• [WORK TO COMPLETE]:
Print the complete set of entries exactly.
----
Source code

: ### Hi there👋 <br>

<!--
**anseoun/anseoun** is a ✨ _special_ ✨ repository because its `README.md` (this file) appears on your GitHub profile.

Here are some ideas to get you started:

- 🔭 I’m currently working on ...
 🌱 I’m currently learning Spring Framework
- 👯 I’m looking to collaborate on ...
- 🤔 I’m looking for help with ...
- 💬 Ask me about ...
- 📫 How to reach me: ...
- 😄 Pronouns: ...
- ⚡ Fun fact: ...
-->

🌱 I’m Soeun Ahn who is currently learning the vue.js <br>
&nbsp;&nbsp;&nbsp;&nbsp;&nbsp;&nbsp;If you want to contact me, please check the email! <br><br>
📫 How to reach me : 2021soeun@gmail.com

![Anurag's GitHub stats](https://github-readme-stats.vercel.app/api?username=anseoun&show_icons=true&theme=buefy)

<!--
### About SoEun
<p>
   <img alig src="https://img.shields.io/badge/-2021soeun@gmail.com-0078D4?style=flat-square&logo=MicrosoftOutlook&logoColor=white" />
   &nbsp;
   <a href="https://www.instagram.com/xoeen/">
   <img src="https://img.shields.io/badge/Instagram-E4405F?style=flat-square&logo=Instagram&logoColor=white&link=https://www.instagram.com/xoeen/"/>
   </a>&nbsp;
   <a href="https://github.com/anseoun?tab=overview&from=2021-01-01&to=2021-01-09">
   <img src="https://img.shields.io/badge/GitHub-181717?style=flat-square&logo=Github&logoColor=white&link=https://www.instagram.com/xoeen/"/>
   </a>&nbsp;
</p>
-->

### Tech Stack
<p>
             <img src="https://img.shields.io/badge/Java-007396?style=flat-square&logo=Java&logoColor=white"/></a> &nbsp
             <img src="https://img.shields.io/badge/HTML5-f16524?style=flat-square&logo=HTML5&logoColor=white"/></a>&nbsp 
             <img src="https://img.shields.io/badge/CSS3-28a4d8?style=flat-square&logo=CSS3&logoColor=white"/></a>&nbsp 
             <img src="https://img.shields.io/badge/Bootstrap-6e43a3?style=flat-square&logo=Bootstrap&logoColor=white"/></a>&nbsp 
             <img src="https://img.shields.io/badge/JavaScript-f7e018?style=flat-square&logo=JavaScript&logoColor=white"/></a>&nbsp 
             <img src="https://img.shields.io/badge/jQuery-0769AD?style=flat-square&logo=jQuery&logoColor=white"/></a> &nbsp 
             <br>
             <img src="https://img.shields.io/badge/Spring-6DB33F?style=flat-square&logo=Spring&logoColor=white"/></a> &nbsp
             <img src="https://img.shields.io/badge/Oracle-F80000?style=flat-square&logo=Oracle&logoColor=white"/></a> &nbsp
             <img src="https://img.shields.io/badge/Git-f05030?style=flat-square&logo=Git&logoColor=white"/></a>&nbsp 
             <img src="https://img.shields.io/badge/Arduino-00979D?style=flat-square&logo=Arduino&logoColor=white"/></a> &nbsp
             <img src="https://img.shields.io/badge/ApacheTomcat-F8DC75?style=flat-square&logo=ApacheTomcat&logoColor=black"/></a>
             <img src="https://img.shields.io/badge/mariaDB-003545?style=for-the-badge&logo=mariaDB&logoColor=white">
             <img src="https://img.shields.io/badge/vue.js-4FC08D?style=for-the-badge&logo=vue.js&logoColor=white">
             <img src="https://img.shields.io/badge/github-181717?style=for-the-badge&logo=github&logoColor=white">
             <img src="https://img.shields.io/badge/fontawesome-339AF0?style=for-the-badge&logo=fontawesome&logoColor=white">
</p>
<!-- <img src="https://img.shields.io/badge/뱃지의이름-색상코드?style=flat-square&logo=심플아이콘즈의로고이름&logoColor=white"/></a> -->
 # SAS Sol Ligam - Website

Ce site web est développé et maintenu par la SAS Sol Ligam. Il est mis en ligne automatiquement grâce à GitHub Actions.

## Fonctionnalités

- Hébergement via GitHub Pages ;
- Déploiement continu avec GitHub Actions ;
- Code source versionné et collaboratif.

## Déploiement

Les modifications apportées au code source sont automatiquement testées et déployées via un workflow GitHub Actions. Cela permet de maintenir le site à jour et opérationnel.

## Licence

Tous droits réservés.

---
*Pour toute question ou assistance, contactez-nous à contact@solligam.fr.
----
• [SOLUTION]:
Source code

: ### Hi there👋 <br>

<!--
**anseoun/anseoun** is a ✨ _special_ ✨ repository because its `README.md` (this file) appears on your GitHub profile.

Here are some ideas to get you started:

- 🔭 I’m currently working on ...
 🌱 I’m currently learning Spring Framework
- 👯 I’m looking to collaborate on ...
- 🤔 I’m looking for help with ...
- 💬 Ask me about ...
- 📫 How to reach me: ...
- 😄 Pronouns: ...
- ⚡ Fun fact: ...
-->

🌱 I’m Soeun Ahn who is currently learning the vue.js <br>
&nbsp;&nbsp;&nbsp;&nbsp;&nbsp;&nbsp;If you want to contact me, please check the email! <br><br>
📫 How to reach me : 2021soeun@gmail.com

![Anurag's GitHub stats](https://github-readme-stats.vercel.app/api?username=anseoun&show_icons=true&theme=buefy)

<!--
### About SoEun
<p>
   <img alig src="https://img.shields.io/badge/-2021soeun@gmail.com-0078D4?style=flat-square&logo=MicrosoftOutlook&logoColor=white" />
   &nbsp;
   <a href="https://www.instagram.com/xoeen/">
   <img src="https://img.shields.io/badge/Instagram-E4405F?style=flat-square&logo=Instagram&logoColor=white&link=https://www.instagram.com/xoeen/"/>
   </a>&nbsp;
   <a href="https://github.com/anseoun?tab=overview&from=2021-01-01&to=2021-01-09">
   <img src="https://img.shields.io/badge/GitHub-181717?style=flat-square&logo=Github&logoColor=white&link=https://www.instagram.com/xoeen/"/>
   </a>&nbsp;
</p>
-->

### Tech Stack
<p>
             <img src="https://img.shields.io/badge/Java-007396?style=flat-square&logo=Java&logoColor=white"/></a> &nbsp
             <img src="https://img.shields.io/badge/HTML5-f16524?style=flat-square&logo=HTML5&logoColor=white"/></a>&nbsp 
             <img src="https://img.shields.io/badge/CSS3-28a4d8?style=flat-square&logo=CSS3&logoColor=white"/></a>&nbsp 
             <img src="https://img.shields.io/badge/Bootstrap-6e43a3?style=flat-square&logo=Bootstrap&logoColor=white"/></a>&nbsp 
             <img src="https://img.shields.io/badge/JavaScript-f7e018?style=flat-square&logo=JavaScript&logoColor=white"/></a>&nbsp 
             <img src="https://img.shields.io/badge/jQuery-0769AD?style=flat-square&logo=jQuery&logoColor=white"/></a> &nbsp 
             <br>
             <img src="https://img.shields.io/badge/Spring-6DB33F?style=flat-square&logo=Spring&logoColor=white"/></a> &nbsp
             <img src="https://img.shields.io/badge/Oracle-F80000?style=flat-square&logo=Oracle&logoColor=white"/></a> &nbsp
             <img src="https://img.shields.io/badge/Git-f05030?style=flat-square&logo=Git&logoColor=white"/></a>&nbsp 
             <img src="https://img.shields.io/badge/Arduino-00979D?style=flat-square&logo=Arduino&logoColor=white"/></a> &nbsp
             <img src="https://img.shields.io/badge/ApacheTomcat-F8DC75?style=flat-square&logo=ApacheTomcat&logoColor=black"/></a>
             <img src="https://img.shields.io/badge/mariaDB-003545?style=for-the-badge&logo=mariaDB&logoColor=white">
             <img src="https://img.shields.io/badge/vue.js-4FC08D?style=for-the-badge&logo=vue.js&logoColor=white">
             <img src="https://img.shields.io/badge/github-181717?style=for-the-badge&logo=github&logoColor=white">
             <img src="https://img.shields.io/badge/fontawesome-339AF0?style=for-the-badge&logo=fontawesome&logoColor=white">
</p>
<!-- <img src="https://img.shields.io/badge/뱃지의이름-색상코드?style=flat-square&logo=심플아이콘즈의로고이름&logoColor=white"/></a> -->
 # SAS Sol Ligam - Website

Ce site web est développé et maintenu par la SAS Sol Ligam. Il est mis en ligne automatiquement grâce à GitHub Actions.

## Fonctionnalités

- Hébergement via GitHub Pages ;
- Déploiement continu avec GitHub Actions ;
- Code source versionné et collaboratif.

## Déploiement

Les modifications apportées au code source sont automatiquement testées et déployées via un workflow GitHub Actions. Cela permet de maintenir le site à jour et opérationnel.

## Licence

Tous droits réservés.

---
*Pour toute question ou assistance, contactez-nous à contact@solligam.fr.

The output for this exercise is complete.